How I wrote a book about Terraform in 3 months

Kirill Shirinkin's photo
Kirill Shirinkin
·Oct 29, 2019

February 1st, 2017 I had published my second book: Getting Started With Terraform. The book I wasn't planning to write and which influenced the development of the mkdev project horribly. Writing a technical book on 200+ pages is, as the co-founder of mkdev Leonid Suschev would say, nothing to be sneezed at. That's why I am telling everything as it is. Why? What if you are interested. What if you want to write a book yourself. What if this is a clever way to make you buy this book (no).

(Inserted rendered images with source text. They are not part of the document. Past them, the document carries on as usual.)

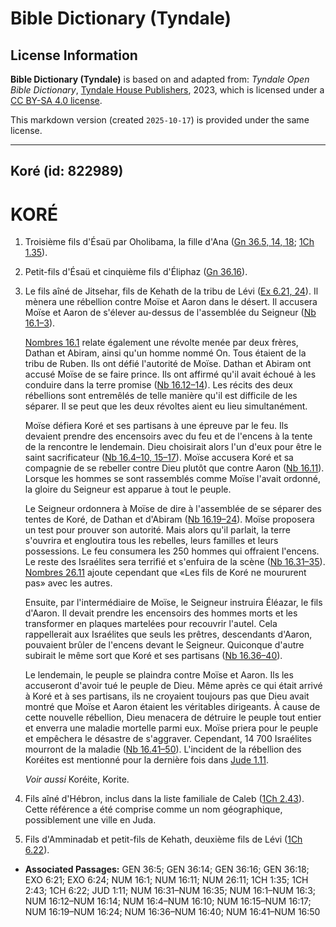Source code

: # Bible Dictionary (Tyndale)

## License Information

**Bible Dictionary (Tyndale)** is based on and adapted from: _Tyndale Open Bible Dictionary_, [Tyndale House Publishers](https://tyndaleopenresources.com/), 2023, which is licensed under a [CC BY-SA 4.0 license](https://creativecommons.org/licenses/by-sa/4.0/legalcode.en).

This markdown version (created `2025-10-17`) is provided under the same license.



--------------------------------

## Koré (id: 822989)

KORÉ
====

1. Troisième fils d'Ésaü par Oholibama, la fille d'Ana ([Gn 36\.5, 14, 18](https://ref.ly/Gen36:5,Gen36:14,Gen36:18); [1Ch 1\.35](https://ref.ly/1Chr1:35)).
2. Petit\-fils d'Ésaü et cinquième fils d'Éliphaz ([Gn 36\.16](https://ref.ly/Gen36:16)).
3. Le fils aîné de Jitsehar, fils de Kehath de la tribu de Lévi ([Ex 6\.21, 24](https://ref.ly/Exod6:21,Exod6:24)). Il mènera une rébellion contre Moïse et Aaron dans le désert. Il accusera Moïse et Aaron de s'élever au\-dessus de l'assemblée du Seigneur ([Nb 16\.1–3](https://ref.ly/Num16:1-Num16:3)).

    [Nombres 16\.1](https://ref.ly/Num16:1) relate également une révolte menée par deux frères, Dathan et Abiram, ainsi qu'un homme nommé On. Tous étaient de la tribu de Ruben. Ils ont défié l'autorité de Moïse. Dathan et Abiram ont accusé Moïse de se faire prince. Ils ont affirmé qu'il avait échoué à les conduire dans la terre promise ([Nb 16\.12–14](https://ref.ly/Num16:12-Num16:14)). Les récits des deux rébellions sont entremêlés de telle manière qu'il est difficile de les séparer. Il se peut que les deux révoltes aient eu lieu simultanément.

    Moïse défiera Koré et ses partisans à une épreuve par le feu. Ils devaient prendre des encensoirs avec du feu et de l'encens à la tente de la rencontre le lendemain. Dieu choisirait alors l'un d'eux pour être le saint sacrificateur ([Nb 16\.4–10, 15–17](https://ref.ly/Num16:4-Num16:10,Num16:15-Num16:17)). Moïse accusera Koré et sa compagnie de se rebeller contre Dieu plutôt que contre Aaron ([Nb 16\.11](https://ref.ly/Num16:11)). Lorsque les hommes se sont rassemblés comme Moïse l'avait ordonné, la gloire du Seigneur est apparue à tout le peuple.

    Le Seigneur ordonnera à Moïse de dire à l'assemblée de se séparer des tentes de Koré, de Dathan et d'Abiram ([Nb 16\.19–24](https://ref.ly/Num16:19-Num16:24)). Moïse proposera un test pour prouver son autorité. Mais alors qu'il parlait, la terre s'ouvrira et engloutira tous les rebelles, leurs familles et leurs possessions. Le feu consumera les 250 hommes qui offraient l'encens. Le reste des Israélites sera terrifié et s'enfuira de la scène ([Nb 16\.31–35](https://ref.ly/Num16:31-Num16:35)). [Nombres 26\.11](https://ref.ly/Num26:11) ajoute cependant que «Les fils de Koré ne moururent pas» avec les autres.

    Ensuite, par l'intermédiaire de Moïse, le Seigneur instruira Éléazar, le fils d'Aaron. Il devait prendre les encensoirs des hommes morts et les transformer en plaques martelées pour recouvrir l'autel. Cela rappellerait aux Israélites que seuls les prêtres, descendants d'Aaron, pouvaient brûler de l'encens devant le Seigneur. Quiconque d'autre subirait le même sort que Koré et ses partisans ([Nb 16\.36–40](https://ref.ly/Num16:36-Num16:40)).

    Le lendemain, le peuple se plaindra contre Moïse et Aaron. Ils les accuseront d'avoir tué le peuple de Dieu. Même après ce qui était arrivé à Koré et à ses partisans, ils ne croyaient toujours pas que Dieu avait montré que Moïse et Aaron étaient les véritables dirigeants. À cause de cette nouvelle rébellion, Dieu menacera de détruire le peuple tout entier et enverra une maladie mortelle parmi eux. Moïse priera pour le peuple et empêchera le désastre de s'aggraver. Cependant, 14 700 Israélites mourront de la maladie ([Nb 16\.41–50](https://ref.ly/Num16:41-Num16:50)). L'incident de la rébellion des Koréites est mentionné pour la dernière fois dans [Jude 1\.11](https://ref.ly/Jude1:11).

    *Voir aussi* Koréite, Korite.

4. Fils aîné d'Hébron, inclus dans la liste familiale de Caleb ([1Ch 2\.43](https://ref.ly/1Chr2:43)). Cette référence a été comprise comme un nom géographique, possiblement une ville en Juda.
5. Fils d'Amminadab et petit\-fils de Kehath, deuxième fils de Lévi ([1Ch 6\.22](https://ref.ly/1Chr6:22)).

* **Associated Passages:** GEN 36:5; GEN 36:14; GEN 36:16; GEN 36:18; EXO 6:21; EXO 6:24; NUM 16:1; NUM 16:11; NUM 26:11; 1CH 1:35; 1CH 2:43; 1CH 6:22; JUD 1:11; NUM 16:31–NUM 16:35; NUM 16:1–NUM 16:3; NUM 16:12–NUM 16:14; NUM 16:4–NUM 16:10; NUM 16:15–NUM 16:17; NUM 16:19–NUM 16:24; NUM 16:36–NUM 16:40; NUM 16:41–NUM 16:50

The first book — Self education for web developers. Everyone who says that a PDF-file on 70 pages is not a book can try to place this amount of wisdom and advice a beginner would need in such a brief and convenient form. Can't cough up even a couple of pages? Now you understand! And we give away this for free.

How to get a contract for writing a book

Although I have been working with Terraform a lot and for a really long time, I never had in mind to write about it a whole book. To some extent, I am an active contributor of this project - on my account there are 9 accepted Pull Requests. I also like to write bug reports very much - I have whole 11 of them on Terraform. Also, I have written a sheet of text about tools like Terraform,where the comparison did not favor the latter (the comparison was in 2015, since then Chef Provisioning has died).

I can't rule out that all of these factors (and also mentioning Terraform in my CV) have played a part in the fact that in august 2016 a publishing house Packt had connected me with a proposal to write a book about this tool for them. Of course, I had rejected, like I reject most of the projects and offers I receive.

Packt hadn't accepted my rejection, though, and continued to persuade me that it was a great idea to start writing a book until the end of the year. I don't know what I would do if I hadn't been away on vacation but in a familiar flow of work at that moment. But, as a result, for a brain rested by sea, under the sun and with the help of fiction, this idea eventually started to seem profitable, and I agreed.

In a couple of weeks and after some formalities, I had gotten a contract for the book and was able to start writing in the middle of September.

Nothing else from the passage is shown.